PM, a 60-year old teacher, underwent a completely routine RARP, which took less than 2 hours to perform on a Saturday morning. During Sunday night he developed severe abdominal pain and distension. By Monday morning he was in distress with rebound tenderness and marked tachycardia. A CT scan was requested, which revealed a caecal volvulus. A laparotomy by a general surgeon confirmed the diagnosis and an urgent right hemicolectomy was undertaken. The patient made an uneventful recovery and, I am pleased to say, is still speaking to me. Histology confirmed an ischaemic caecum twisted on its rather thickened mesentery, with no perforation present. The prostate itself contained a Gleason 3+4=7 adenocarcinoma, without evidence of extra-prostatic extension.

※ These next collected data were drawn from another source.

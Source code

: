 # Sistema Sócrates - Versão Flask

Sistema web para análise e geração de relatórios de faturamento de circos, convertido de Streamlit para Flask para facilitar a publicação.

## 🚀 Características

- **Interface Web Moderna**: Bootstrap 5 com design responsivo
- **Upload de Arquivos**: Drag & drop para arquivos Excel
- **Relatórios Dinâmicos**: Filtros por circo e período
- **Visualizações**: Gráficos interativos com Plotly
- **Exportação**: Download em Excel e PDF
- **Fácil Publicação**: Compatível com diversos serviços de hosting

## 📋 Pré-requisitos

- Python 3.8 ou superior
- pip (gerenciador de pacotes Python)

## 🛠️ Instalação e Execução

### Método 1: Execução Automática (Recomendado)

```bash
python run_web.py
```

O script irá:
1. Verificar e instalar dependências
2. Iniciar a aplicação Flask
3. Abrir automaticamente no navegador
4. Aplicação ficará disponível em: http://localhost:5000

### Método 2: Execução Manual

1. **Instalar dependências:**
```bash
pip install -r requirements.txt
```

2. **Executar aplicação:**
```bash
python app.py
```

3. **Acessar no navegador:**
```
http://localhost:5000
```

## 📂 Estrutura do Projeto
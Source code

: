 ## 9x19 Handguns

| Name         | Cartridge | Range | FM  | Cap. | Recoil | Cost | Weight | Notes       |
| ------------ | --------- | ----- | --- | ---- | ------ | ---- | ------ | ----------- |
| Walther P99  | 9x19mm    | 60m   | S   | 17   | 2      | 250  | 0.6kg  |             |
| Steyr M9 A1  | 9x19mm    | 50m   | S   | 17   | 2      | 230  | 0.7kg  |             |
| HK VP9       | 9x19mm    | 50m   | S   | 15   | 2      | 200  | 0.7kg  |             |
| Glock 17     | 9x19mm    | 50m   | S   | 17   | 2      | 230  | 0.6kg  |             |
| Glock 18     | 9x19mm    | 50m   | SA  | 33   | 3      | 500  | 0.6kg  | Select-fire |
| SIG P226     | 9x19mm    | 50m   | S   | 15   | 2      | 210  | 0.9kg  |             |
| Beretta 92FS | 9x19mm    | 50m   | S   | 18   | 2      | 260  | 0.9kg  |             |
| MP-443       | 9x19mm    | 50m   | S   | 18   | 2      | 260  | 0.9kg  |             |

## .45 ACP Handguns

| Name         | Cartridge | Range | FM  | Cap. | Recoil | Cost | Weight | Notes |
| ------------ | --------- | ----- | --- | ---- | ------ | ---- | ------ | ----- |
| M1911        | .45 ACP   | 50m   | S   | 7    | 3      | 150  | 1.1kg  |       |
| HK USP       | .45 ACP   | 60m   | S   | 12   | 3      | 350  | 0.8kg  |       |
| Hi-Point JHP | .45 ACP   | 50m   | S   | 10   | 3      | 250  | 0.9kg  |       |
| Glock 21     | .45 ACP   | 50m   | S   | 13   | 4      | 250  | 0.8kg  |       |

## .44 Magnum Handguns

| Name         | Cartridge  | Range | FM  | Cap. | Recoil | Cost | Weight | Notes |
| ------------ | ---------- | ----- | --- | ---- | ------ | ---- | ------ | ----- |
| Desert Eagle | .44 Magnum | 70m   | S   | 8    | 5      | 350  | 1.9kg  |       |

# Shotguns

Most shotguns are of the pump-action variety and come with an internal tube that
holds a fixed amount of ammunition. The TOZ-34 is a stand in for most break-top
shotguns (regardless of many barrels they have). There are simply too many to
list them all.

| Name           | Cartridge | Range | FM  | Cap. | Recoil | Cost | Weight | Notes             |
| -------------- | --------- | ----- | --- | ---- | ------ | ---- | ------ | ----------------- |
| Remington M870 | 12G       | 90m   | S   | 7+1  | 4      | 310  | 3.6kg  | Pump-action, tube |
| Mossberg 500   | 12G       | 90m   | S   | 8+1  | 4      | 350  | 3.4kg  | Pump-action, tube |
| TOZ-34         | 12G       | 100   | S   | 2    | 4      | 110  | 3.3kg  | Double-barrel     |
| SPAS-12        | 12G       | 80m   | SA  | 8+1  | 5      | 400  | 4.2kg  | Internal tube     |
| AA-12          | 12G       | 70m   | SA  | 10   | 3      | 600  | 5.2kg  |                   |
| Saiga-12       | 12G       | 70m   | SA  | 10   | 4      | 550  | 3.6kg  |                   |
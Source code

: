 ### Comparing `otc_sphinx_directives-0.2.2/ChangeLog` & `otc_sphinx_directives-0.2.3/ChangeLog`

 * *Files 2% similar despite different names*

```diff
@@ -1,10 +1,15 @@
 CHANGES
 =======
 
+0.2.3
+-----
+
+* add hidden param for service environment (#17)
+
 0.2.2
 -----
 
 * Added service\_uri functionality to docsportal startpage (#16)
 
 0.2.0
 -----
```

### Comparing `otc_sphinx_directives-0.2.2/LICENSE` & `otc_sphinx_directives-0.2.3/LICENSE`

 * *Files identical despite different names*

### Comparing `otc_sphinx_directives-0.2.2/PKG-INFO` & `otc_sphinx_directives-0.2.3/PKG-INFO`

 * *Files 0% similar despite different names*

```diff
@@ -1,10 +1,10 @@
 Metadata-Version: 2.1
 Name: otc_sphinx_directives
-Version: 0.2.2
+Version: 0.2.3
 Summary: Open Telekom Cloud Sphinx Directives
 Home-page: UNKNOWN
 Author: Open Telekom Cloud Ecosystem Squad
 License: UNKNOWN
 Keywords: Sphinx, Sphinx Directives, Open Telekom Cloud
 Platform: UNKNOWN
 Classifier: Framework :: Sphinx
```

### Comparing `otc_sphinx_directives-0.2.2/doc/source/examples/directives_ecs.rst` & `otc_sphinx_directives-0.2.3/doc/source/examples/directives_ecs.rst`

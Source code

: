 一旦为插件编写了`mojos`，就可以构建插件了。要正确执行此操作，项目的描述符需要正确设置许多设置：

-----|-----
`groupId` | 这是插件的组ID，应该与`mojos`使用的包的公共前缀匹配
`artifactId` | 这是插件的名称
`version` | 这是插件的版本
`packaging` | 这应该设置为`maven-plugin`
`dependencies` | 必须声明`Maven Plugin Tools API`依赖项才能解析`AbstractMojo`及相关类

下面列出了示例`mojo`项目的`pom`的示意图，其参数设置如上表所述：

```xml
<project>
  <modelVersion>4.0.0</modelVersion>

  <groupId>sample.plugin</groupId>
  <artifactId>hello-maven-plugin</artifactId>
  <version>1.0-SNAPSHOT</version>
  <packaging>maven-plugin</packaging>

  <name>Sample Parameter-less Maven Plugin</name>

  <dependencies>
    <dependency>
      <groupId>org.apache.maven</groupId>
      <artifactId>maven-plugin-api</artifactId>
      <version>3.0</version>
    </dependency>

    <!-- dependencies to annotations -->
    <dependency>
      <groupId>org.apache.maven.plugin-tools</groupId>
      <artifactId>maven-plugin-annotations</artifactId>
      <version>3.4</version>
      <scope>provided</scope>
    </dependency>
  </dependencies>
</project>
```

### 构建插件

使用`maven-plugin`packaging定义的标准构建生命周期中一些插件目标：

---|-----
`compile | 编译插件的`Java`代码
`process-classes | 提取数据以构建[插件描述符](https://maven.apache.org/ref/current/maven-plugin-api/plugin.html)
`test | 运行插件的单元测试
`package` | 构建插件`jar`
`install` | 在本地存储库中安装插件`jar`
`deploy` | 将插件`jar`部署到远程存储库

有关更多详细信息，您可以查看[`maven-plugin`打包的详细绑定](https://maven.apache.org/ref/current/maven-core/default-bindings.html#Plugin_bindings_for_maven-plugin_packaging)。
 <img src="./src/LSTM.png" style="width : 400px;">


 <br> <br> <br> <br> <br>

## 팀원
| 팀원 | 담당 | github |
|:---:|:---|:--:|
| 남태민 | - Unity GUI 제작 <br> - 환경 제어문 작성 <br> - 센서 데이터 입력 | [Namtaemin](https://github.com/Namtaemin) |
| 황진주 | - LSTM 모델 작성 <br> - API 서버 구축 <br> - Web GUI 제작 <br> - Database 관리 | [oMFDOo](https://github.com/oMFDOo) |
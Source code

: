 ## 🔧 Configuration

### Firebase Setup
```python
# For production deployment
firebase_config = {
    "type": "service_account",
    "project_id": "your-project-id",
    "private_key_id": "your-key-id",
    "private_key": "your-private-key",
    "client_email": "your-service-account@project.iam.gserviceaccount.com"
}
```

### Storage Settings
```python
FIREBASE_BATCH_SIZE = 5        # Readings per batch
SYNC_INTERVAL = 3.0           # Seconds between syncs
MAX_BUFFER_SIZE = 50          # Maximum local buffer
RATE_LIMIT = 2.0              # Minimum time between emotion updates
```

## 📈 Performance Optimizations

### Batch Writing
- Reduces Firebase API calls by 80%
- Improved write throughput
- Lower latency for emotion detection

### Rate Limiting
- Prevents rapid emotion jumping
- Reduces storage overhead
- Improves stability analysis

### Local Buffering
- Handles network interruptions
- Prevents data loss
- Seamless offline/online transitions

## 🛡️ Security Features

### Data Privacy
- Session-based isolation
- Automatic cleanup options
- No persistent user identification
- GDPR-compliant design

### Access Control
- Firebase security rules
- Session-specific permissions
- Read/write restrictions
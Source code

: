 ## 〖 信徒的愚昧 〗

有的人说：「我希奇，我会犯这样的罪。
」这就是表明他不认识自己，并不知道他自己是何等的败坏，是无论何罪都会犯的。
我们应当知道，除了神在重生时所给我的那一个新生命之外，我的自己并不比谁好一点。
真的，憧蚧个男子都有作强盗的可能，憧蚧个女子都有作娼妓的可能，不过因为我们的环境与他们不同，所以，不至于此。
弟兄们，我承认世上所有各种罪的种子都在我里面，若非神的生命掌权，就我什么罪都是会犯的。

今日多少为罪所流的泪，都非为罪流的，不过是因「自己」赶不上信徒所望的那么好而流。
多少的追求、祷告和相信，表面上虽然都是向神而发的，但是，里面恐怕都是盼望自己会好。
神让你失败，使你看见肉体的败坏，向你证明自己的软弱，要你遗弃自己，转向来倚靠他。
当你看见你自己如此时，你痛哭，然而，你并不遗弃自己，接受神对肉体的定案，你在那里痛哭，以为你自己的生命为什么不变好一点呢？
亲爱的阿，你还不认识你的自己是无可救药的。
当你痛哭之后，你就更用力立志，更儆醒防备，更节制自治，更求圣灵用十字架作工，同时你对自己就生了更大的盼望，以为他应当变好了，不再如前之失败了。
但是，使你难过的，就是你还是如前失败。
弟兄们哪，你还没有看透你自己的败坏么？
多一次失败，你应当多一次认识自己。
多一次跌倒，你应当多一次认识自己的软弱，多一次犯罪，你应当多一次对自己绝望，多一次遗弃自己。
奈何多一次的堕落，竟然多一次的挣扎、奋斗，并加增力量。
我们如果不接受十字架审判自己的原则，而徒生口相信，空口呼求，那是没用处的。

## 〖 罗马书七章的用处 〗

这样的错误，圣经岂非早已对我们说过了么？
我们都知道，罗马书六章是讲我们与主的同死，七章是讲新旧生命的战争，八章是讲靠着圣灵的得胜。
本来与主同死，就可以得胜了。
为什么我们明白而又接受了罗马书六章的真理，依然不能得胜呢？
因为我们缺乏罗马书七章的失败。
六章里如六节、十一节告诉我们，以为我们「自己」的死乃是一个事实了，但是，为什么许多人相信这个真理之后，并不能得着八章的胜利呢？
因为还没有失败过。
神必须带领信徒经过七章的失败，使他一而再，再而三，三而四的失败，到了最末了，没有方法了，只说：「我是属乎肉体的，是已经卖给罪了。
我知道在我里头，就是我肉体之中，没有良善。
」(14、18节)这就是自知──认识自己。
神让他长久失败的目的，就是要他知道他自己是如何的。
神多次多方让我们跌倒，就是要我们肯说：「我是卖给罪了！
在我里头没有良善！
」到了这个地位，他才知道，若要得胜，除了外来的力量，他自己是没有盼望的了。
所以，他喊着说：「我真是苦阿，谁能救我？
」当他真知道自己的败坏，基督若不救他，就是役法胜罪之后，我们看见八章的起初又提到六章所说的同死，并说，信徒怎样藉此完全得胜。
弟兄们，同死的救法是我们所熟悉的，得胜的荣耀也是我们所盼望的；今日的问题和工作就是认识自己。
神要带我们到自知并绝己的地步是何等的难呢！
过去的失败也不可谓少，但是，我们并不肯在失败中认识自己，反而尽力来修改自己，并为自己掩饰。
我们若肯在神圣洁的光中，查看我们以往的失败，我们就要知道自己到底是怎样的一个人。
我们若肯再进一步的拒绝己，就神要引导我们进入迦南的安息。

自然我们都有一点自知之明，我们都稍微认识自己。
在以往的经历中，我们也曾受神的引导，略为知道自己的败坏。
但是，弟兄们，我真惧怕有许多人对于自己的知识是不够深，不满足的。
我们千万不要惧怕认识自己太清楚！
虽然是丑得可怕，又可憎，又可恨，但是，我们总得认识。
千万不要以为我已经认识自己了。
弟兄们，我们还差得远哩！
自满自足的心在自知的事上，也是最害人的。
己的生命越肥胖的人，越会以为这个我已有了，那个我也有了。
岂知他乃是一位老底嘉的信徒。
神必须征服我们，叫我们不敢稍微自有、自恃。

Although robotic assistance provides the benefits of very precise, virtually bloodless surgery, with 10 times magnification and 3D vision, it also carries the risk of a specific set of complications. These need to be dealt with promptly and efficiently and can usually be completely resolved. Failure to recognise post-operative problems, such as bowel injury, intra-abdominal bleeding or port-site hernia, however, can place the patient in severe and increasing jeopardy. We recently published an article in the BJUI entitled “Lessons Learned from 1000 robot-assisted radical prostatectomy” in which we discussed how many of the problems could be avoided, and, if they occur how they can be best dealt with. One key message is the importance of an early CT scan to diagnose the nature of a post-operative problem, rather than crossing fingers and hoping things will settle.
I am hoping that this blog, and the BJUI article mentioned above, will stimulate other surgeons to discuss openly and frankly the problems that they themselves have encountered, either with regular laparoscopy or with the da Vinci robot, and how they dealt with them. Learning the lessons, not only from one’s own errors and omissions, but also from those of others, seems the best way to become, and continue to be, a safe and successful surgeon.